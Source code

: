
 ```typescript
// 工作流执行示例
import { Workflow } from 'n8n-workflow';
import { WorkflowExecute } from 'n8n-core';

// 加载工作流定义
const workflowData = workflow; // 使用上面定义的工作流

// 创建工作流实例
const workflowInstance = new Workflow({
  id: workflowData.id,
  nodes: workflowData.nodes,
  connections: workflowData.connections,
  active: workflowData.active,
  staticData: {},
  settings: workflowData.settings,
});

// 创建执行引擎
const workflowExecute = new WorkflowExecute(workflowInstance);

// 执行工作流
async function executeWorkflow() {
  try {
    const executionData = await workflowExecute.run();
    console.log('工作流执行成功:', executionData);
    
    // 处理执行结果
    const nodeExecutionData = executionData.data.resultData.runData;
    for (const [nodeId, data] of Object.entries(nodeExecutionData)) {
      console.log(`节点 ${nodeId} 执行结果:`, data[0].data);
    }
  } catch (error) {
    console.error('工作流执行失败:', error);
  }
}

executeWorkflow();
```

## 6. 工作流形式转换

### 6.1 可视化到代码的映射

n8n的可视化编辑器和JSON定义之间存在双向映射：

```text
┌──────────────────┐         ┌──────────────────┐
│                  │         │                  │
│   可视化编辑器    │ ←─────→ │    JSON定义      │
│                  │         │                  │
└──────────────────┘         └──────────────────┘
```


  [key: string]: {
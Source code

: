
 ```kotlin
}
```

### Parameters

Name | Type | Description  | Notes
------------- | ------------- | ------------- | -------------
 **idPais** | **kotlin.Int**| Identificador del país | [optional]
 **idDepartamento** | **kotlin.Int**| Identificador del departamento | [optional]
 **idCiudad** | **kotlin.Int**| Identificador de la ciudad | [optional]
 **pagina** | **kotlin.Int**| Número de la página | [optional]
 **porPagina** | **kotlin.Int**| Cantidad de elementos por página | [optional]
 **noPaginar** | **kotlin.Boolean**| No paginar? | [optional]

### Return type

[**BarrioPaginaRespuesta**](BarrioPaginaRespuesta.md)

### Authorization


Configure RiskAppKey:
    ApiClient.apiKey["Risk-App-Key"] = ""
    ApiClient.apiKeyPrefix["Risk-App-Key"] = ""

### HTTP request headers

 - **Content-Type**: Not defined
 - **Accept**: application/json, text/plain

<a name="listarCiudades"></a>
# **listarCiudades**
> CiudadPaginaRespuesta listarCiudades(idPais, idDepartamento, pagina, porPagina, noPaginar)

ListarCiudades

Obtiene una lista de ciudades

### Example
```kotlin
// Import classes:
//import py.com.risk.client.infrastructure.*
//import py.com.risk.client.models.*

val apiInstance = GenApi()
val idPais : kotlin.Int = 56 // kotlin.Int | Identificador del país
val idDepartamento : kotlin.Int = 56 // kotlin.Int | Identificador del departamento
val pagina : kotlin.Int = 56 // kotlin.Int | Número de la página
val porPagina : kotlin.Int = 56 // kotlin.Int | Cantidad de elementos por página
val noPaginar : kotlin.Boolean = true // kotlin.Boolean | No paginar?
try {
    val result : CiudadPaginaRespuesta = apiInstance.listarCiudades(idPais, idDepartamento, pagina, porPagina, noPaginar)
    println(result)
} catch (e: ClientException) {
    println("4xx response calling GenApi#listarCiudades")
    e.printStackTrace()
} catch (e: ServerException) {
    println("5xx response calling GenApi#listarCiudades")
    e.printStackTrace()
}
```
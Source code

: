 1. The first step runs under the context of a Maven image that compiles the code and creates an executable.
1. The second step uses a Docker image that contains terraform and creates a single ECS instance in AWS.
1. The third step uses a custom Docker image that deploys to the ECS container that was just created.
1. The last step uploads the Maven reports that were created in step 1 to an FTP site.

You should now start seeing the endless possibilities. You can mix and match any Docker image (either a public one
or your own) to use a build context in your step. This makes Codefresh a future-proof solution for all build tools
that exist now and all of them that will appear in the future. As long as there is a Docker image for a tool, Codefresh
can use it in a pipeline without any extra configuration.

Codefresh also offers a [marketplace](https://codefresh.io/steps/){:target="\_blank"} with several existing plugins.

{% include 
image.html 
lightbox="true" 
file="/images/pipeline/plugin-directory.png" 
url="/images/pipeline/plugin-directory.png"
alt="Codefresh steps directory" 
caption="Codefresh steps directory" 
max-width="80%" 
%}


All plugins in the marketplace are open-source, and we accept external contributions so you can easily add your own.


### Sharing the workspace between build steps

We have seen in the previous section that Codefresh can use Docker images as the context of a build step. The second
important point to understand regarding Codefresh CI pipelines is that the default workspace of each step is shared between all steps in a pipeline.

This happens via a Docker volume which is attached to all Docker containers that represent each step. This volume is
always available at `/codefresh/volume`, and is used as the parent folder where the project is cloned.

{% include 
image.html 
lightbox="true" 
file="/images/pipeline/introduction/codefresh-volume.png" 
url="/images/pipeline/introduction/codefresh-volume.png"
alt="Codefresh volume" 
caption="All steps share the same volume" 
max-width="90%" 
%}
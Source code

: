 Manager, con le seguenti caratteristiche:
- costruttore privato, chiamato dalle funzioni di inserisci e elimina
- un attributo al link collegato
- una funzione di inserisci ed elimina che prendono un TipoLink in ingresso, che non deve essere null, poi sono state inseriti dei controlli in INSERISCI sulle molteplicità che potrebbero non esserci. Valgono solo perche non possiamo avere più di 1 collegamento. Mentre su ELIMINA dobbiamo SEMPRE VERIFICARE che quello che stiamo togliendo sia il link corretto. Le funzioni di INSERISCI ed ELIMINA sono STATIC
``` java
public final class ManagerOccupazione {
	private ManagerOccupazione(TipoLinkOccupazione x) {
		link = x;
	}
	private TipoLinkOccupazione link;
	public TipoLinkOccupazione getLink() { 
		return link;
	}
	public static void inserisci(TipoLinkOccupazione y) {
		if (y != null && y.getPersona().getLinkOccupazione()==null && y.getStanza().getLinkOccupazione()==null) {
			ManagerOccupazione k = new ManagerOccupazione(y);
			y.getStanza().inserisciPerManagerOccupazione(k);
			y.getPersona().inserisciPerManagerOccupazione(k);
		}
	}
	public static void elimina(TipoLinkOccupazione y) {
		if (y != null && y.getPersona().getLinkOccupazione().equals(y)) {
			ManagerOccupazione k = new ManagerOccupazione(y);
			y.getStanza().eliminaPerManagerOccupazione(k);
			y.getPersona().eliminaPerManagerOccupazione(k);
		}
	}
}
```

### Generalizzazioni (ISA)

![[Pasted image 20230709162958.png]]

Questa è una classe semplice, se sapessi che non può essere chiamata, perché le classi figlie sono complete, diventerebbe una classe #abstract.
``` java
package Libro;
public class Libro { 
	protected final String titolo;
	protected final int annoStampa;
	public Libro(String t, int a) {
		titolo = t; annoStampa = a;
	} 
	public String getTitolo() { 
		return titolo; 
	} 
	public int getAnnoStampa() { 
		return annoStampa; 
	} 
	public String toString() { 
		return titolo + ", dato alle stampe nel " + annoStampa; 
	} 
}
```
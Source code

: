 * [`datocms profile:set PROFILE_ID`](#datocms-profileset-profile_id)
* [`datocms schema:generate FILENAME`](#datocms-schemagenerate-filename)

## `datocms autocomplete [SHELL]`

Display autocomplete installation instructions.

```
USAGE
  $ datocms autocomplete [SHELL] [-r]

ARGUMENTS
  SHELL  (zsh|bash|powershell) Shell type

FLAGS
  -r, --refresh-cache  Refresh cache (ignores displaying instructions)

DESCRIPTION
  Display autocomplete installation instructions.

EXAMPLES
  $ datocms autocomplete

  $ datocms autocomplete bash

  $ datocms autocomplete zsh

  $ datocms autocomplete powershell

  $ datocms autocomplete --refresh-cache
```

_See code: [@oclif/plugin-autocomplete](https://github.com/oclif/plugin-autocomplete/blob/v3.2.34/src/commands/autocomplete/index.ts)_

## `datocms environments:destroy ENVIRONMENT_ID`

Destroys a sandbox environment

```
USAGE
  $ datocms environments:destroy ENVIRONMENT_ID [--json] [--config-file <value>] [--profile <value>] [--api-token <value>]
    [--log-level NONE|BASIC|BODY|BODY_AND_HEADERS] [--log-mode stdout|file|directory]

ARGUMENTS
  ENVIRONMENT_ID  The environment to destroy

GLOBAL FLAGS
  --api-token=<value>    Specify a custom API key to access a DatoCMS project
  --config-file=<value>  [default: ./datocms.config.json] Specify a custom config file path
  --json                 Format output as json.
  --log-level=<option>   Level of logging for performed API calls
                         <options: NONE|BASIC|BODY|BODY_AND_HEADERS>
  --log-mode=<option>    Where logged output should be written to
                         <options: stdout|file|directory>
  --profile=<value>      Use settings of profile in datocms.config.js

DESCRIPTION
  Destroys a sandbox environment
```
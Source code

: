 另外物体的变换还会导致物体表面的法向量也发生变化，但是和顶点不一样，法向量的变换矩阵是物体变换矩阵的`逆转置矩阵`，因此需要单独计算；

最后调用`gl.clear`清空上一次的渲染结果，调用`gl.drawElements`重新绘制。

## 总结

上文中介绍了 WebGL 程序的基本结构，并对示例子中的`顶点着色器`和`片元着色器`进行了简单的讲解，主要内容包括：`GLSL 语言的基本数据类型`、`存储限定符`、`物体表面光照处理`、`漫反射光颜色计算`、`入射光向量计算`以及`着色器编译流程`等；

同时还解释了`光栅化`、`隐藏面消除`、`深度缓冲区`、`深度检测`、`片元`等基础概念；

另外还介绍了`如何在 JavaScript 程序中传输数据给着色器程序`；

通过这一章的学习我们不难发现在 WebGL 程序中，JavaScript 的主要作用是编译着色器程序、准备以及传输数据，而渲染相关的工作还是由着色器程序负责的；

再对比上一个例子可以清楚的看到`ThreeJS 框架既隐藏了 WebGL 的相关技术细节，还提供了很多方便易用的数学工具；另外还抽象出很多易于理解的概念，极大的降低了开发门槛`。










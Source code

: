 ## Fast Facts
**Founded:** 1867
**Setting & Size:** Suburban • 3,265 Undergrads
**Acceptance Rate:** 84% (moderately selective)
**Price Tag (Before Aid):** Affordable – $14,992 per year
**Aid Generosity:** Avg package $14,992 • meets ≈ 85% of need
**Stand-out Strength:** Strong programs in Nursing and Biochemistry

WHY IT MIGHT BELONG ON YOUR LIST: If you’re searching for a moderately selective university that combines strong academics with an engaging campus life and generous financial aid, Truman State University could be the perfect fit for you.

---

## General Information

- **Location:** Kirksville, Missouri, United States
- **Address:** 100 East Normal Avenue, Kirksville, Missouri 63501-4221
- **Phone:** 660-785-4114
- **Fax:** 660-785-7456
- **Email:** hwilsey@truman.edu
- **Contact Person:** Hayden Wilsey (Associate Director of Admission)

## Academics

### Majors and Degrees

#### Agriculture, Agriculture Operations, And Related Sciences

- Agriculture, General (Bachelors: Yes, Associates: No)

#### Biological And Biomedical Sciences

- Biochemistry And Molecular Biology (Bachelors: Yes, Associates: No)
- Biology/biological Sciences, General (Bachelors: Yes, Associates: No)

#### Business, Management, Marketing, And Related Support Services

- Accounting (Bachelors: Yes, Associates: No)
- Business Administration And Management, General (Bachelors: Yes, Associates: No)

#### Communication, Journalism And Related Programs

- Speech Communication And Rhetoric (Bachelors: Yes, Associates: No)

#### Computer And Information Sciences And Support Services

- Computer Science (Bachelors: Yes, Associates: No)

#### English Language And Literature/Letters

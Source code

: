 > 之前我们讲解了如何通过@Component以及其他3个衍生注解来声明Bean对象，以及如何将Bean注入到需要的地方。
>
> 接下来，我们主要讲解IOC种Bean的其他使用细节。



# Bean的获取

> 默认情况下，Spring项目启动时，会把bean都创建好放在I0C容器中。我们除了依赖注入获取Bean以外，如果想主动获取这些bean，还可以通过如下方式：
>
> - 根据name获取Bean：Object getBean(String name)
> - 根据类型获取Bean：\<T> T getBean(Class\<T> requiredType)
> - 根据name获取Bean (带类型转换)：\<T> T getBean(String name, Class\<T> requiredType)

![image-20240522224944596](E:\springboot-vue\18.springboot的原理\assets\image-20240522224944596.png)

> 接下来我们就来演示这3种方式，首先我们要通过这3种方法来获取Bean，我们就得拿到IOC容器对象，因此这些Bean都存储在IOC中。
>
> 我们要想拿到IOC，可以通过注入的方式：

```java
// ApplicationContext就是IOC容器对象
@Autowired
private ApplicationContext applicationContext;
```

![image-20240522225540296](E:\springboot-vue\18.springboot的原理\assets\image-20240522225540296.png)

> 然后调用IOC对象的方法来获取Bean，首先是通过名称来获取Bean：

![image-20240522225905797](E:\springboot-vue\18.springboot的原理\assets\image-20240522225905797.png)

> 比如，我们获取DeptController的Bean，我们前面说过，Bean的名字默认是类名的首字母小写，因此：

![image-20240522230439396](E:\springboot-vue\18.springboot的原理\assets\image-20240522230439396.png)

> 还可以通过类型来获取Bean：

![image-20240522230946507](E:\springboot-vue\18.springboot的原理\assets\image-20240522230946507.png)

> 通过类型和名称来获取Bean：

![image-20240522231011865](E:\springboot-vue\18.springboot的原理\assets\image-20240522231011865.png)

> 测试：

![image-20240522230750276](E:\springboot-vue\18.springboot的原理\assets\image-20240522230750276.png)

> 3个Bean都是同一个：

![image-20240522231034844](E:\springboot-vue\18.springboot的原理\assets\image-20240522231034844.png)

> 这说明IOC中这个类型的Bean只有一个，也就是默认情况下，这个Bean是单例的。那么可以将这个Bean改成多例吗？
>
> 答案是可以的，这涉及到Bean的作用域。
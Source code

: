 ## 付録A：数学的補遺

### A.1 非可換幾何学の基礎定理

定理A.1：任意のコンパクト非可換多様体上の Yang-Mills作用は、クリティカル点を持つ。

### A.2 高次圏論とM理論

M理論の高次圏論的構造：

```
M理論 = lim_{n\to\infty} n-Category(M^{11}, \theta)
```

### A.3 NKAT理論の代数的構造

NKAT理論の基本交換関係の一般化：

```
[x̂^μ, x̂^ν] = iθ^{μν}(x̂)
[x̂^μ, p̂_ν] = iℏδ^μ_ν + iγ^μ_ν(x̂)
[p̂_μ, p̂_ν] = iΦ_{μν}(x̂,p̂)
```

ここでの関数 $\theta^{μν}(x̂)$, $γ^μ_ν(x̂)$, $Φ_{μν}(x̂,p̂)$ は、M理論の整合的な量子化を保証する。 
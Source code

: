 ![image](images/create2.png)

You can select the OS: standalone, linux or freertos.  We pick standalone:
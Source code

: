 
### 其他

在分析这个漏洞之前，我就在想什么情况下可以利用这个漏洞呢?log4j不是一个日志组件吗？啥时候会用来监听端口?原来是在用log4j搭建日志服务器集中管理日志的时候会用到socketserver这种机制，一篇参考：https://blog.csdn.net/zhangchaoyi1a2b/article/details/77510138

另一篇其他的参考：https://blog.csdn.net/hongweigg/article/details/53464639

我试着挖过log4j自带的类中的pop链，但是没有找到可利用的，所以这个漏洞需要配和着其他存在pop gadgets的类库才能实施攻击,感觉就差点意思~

- [About this exercise]: The response must contain every line from the listing above in which the string "elementos" appears.

- [Output of the exercise]:
 **porPagina** | **kotlin.Int**| Cantidad de elementos por página | [optional]
val porPagina : kotlin.Int = 56 // kotlin.Int | Cantidad de elementos por página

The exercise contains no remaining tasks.